In a major policy shift, the Environmental Protection Agency (EPA) has announced a proposed rule that could strip Clean Water Act safeguards from vast areas of the nation’s waterways. The rule, establishing a more limited definition of “waters of the United States” (WOTUS), would narrow federal oversight to mostly permanent water bodies — such as rivers, lakes, and streams — and only wetlands that have a continuous surface connection to those waters.
In a statement, EPA Administrator Lee Zeldin argued that by clearly defining which waters fall under federal jurisdiction, the rule will bring “predictability, consistency, and clarity” to landowners who have long faced legal uncertainty.
But environmental groups, led by the Natural Resources Defense Council (NRDC), strongly condemn the proposal.
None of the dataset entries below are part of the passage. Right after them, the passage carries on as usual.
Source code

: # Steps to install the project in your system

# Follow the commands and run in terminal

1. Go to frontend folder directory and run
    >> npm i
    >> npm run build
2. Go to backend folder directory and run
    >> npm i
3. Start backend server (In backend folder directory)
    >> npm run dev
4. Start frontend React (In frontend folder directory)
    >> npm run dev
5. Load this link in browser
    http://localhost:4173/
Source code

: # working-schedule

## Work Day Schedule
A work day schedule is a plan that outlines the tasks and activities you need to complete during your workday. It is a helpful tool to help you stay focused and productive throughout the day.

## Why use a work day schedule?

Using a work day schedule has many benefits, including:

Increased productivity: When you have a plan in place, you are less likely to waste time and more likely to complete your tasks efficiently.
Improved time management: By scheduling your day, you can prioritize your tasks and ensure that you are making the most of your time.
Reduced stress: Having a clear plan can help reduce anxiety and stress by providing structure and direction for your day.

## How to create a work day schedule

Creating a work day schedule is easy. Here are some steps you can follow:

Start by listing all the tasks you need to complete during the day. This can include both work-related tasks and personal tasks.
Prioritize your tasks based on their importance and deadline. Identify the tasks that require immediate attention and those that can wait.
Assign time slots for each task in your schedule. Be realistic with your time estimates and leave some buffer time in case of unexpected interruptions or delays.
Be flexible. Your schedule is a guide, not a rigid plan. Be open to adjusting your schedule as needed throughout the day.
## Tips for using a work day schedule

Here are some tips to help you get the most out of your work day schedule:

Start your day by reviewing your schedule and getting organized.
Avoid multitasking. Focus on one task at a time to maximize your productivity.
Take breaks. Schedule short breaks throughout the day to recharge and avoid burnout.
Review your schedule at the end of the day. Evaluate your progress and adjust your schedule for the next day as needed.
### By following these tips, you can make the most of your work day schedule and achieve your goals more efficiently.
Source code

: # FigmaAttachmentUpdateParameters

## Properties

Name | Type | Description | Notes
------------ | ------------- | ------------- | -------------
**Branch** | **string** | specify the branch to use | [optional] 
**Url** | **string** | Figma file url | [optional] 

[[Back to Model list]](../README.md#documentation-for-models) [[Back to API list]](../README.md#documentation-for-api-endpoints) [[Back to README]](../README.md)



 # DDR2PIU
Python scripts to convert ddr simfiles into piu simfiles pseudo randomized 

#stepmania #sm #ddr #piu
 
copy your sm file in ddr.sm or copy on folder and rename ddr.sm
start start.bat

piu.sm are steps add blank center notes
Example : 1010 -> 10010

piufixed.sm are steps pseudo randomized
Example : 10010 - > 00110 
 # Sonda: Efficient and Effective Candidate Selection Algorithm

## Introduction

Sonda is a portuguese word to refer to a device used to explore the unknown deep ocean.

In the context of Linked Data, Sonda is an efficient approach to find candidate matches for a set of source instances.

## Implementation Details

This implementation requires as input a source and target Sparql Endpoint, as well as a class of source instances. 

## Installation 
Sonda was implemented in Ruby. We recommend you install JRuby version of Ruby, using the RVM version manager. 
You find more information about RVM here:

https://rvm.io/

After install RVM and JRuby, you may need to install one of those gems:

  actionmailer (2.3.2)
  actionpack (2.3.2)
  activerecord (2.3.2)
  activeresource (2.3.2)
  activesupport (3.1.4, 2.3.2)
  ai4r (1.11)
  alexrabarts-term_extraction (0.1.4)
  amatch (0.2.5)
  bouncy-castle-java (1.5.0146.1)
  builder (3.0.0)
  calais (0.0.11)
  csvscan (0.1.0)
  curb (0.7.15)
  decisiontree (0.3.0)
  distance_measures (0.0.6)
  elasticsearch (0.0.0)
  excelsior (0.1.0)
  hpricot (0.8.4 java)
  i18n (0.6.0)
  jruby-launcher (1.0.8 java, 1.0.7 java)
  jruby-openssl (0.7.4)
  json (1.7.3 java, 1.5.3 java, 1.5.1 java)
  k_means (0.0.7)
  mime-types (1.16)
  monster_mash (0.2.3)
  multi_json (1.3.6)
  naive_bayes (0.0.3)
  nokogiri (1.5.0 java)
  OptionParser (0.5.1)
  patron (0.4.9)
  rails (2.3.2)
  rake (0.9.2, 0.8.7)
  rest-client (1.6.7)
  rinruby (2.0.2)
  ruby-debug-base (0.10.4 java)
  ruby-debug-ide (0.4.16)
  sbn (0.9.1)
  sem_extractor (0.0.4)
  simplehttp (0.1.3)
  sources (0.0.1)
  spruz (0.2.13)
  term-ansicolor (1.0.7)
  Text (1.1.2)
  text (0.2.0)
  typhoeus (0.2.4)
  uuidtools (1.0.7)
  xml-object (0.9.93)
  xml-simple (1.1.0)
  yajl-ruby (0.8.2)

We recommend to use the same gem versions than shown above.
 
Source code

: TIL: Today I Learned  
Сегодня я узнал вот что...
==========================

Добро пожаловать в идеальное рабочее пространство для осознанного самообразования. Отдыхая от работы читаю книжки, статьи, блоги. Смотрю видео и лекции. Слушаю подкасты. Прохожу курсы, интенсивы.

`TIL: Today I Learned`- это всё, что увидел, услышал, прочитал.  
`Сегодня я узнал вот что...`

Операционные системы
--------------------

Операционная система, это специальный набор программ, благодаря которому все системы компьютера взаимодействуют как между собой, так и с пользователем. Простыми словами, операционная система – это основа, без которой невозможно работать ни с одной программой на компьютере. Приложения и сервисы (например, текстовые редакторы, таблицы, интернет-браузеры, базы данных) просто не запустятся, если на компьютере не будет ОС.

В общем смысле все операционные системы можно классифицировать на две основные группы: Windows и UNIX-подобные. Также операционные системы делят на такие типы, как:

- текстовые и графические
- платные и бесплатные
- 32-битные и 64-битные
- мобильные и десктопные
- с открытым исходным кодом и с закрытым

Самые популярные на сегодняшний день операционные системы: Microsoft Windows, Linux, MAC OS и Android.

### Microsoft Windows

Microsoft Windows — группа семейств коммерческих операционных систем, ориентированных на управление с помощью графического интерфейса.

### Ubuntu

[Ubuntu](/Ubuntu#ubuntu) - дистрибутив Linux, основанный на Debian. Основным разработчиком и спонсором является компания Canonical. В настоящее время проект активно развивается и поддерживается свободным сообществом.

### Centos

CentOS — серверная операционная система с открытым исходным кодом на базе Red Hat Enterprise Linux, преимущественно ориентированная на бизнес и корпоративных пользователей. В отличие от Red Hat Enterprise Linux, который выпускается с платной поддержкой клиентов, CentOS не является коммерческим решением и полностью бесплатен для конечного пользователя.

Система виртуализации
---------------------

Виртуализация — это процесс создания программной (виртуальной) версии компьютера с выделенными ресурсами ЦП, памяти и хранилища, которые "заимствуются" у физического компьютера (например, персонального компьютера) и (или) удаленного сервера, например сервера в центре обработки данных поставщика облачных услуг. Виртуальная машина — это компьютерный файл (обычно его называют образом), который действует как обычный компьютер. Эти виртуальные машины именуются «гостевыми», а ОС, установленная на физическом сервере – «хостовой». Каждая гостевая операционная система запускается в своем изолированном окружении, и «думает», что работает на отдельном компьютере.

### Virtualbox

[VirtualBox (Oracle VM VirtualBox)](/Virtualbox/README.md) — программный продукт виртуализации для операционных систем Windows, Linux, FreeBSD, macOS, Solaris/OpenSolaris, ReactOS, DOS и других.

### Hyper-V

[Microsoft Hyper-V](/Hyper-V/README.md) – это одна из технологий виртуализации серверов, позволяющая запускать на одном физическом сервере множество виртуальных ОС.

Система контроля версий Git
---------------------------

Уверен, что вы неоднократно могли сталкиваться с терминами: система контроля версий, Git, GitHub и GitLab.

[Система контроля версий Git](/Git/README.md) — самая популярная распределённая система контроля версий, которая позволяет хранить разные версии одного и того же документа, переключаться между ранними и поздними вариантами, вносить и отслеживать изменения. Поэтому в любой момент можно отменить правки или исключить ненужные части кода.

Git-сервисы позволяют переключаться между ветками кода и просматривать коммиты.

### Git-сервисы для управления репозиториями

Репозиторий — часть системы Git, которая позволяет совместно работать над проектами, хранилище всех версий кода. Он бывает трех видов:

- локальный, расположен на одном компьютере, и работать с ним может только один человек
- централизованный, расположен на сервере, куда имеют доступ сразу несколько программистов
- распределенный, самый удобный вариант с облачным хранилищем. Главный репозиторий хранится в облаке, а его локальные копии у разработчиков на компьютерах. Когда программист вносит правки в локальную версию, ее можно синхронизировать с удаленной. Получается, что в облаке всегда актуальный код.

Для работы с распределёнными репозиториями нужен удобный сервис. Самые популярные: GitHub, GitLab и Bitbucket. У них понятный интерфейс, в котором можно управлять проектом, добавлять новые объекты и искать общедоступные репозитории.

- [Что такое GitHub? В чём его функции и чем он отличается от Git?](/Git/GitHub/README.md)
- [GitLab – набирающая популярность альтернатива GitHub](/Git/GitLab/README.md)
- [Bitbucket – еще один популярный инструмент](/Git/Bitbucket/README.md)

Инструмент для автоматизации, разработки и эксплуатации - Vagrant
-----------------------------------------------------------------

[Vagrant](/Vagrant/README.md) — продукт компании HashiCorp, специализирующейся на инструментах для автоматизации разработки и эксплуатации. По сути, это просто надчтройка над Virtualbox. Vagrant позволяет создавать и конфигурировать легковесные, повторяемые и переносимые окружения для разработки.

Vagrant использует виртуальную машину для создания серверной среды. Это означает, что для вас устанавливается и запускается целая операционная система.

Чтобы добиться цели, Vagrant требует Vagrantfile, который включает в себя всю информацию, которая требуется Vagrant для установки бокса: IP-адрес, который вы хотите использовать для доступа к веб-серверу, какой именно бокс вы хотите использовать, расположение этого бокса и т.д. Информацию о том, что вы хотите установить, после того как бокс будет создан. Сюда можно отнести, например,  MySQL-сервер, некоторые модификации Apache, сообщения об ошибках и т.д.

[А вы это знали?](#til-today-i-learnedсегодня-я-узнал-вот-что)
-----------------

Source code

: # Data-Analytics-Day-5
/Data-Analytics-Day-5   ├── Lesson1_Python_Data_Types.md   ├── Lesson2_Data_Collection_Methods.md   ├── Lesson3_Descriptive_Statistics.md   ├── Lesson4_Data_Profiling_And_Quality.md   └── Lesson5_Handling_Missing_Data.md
According to NRDC’s analysis, the new rule could expose between 38 and 70 million acres of wetlands — along with countless seasonal streams — to pollution and destruction. These waters play a vital role in filtering drinking water, buffering floods, and sustaining wildlife, the NRDC warns — and narrowing their protection, the group argues, amounts to a “reckless giveaway to polluters.”
This move comes from the 2023 Supreme Court decision in Sackett v. EPA, which limited the scope of the Clean Water Act by ruling that federal protections apply only to wetlands that have a continuous surface connection to certain “relatively permanent” bodies of water. The new EPA rule closely aligns with that decision, redefining “relatively permanent” more narrowly and effectively excluding many seasonal or isolated wetlands.
Environmentalists argue that reducing protections for so many wetlands could have serious consequences: more water pollution, greater flood risk, and degraded ecosystems. As the public comment period unfolds, environmental groups are preparing to push back — and warn that what’s at stake goes beyond regulatory debate. As NRDC puts it, weakening the legal protections now could make communities more vulnerable at a time when climate change is intensifying storms, flooding, and droughts.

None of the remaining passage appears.